-- Data provided follows --

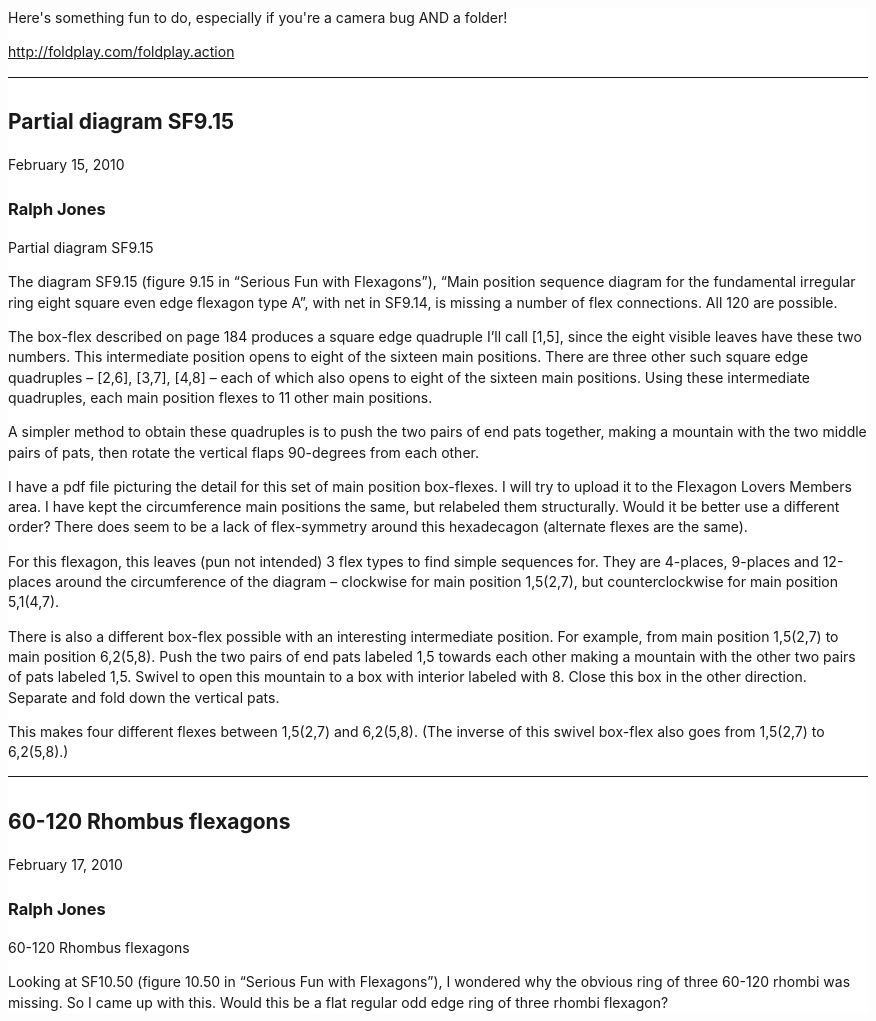 Here's something fun to do, especially if you're a camera bug AND a folder!

http://foldplay.com/foldplay.action


----
## Partial diagram SF9.15
February 15, 2010

### Ralph Jones

Partial diagram SF9.15

The diagram SF9.15 (figure 9.15 in “Serious Fun with Flexagons”), “Main position sequence diagram for the fundamental irregular ring eight square even edge flexagon type A”, with net in SF9.14, is missing a number of flex connections. All 120 are possible.

The box-flex described on page 184 produces a square edge quadruple I’ll call [1,5], since the eight visible leaves have these two numbers. This intermediate position opens to eight of the sixteen main positions. There are three other such square edge quadruples – [2,6], [3,7], [4,8] – each of which also opens to eight of the sixteen main positions. Using these intermediate quadruples, each main position flexes to 11 other main positions.

A simpler method to obtain these quadruples is to push the two pairs of end pats together, making a mountain with the two middle pairs of pats, then rotate the vertical flaps 90-degrees from each other.

I have a pdf file picturing the detail for this set of main position box-flexes. I will try to upload it to the Flexagon Lovers Members area. I have kept the circumference main positions the same, but relabeled them structurally. Would it be better use a different order? There does seem to be a lack of flex-symmetry around this hexadecagon (alternate flexes are the same).

For this flexagon, this leaves (pun not intended) 3 flex types to find simple sequences for. They are 4-places, 9-places and 12-places around the circumference of the diagram – clockwise for main position 1,5(2,7), but counterclockwise for main position 5,1(4,7).

There is also a different box-flex possible with an interesting intermediate position. For example, from main position 1,5(2,7) to main position 6,2(5,8). Push the two pairs of end pats labeled 1,5 towards each other making a mountain with the other two pairs of pats labeled 1,5. Swivel to open this mountain to a box with interior labeled with 8. Close this box in the other direction. Separate and fold down the vertical pats.

This makes four different flexes between 1,5(2,7) and 6,2(5,8). (The inverse of this swivel box-flex also goes from 1,5(2,7) to 6,2(5,8).)


----
## 60-120 Rhombus flexagons
February 17, 2010

### Ralph Jones

60-120 Rhombus flexagons

Looking at SF10.50 (figure 10.50 in “Serious Fun with Flexagons”), I wondered why the obvious ring of three 60-120 rhombi was missing. So I came up with this. Would this be a flat regular odd edge ring of three rhombi flexagon?
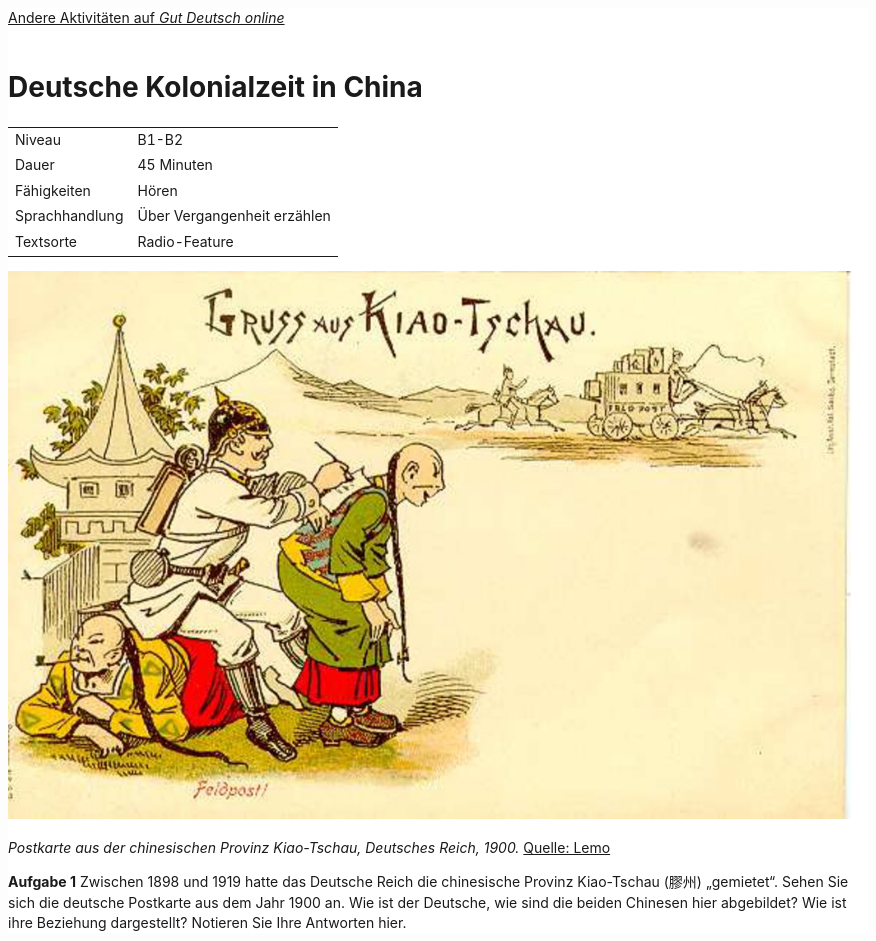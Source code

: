 [Andere Aktivitäten auf *Gut Deutsch
online*](./../index.html)

# Deutsche Kolonialzeit in China

|     |     |
| --- | --- |
| Niveau | B1-B2 |
| Dauer | 45 Minuten |
| Fähigkeiten | Hören |
| Sprachhandlung | Über Vergangenheit erzählen | 
| Textsorte | Radio-Feature |

<img src="./images/Bild-Kolonialzeit-Postkarte-Qingdao.jpg" style="width:98%;">  

*Postkarte aus der chinesischen Provinz Kiao-Tschau, Deutsches Reich, 1900.* [Quelle: Lemo](https://www.dhm.de/lemo/bestand/objekt/gruss-aus-kiao-tschau-postkarte-zum-deutsch-chinesischen-konflikt-1900.html)

**Aufgabe 1** Zwischen 1898 und 1919 hatte das Deutsche Reich die chinesische Provinz Kiao-Tschau (膠州) &bdquo;gemietet&ldquo;. Sehen Sie sich die deutsche Postkarte aus dem Jahr 1900 an. Wie ist der Deutsche, wie sind die beiden Chinesen hier abgebildet? Wie ist ihre Beziehung dargestellt? Notieren Sie Ihre Antworten hier.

-- Data provided concluded --

Directions: Sift the data above for lines with "three", then copy each one.

Response below:
The box-flex described on page 184 produces a square edge quadruple I’ll call [1,5], since the eight visible leaves have these two numbers. This intermediate position opens to eight of the sixteen main positions. There are three other such square edge quadruples – [2,6], [3,7], [4,8] – each of which also opens to eight of the sixteen main positions. Using these intermediate quadruples, each main position flexes to 11 other main positions.
Looking at SF10.50 (figure 10.50 in “Serious Fun with Flexagons”), I wondered why the obvious ring of three 60-120 rhombi was missing. So I came up with this. Would this be a flat regular odd edge ring of three rhombi flexagon?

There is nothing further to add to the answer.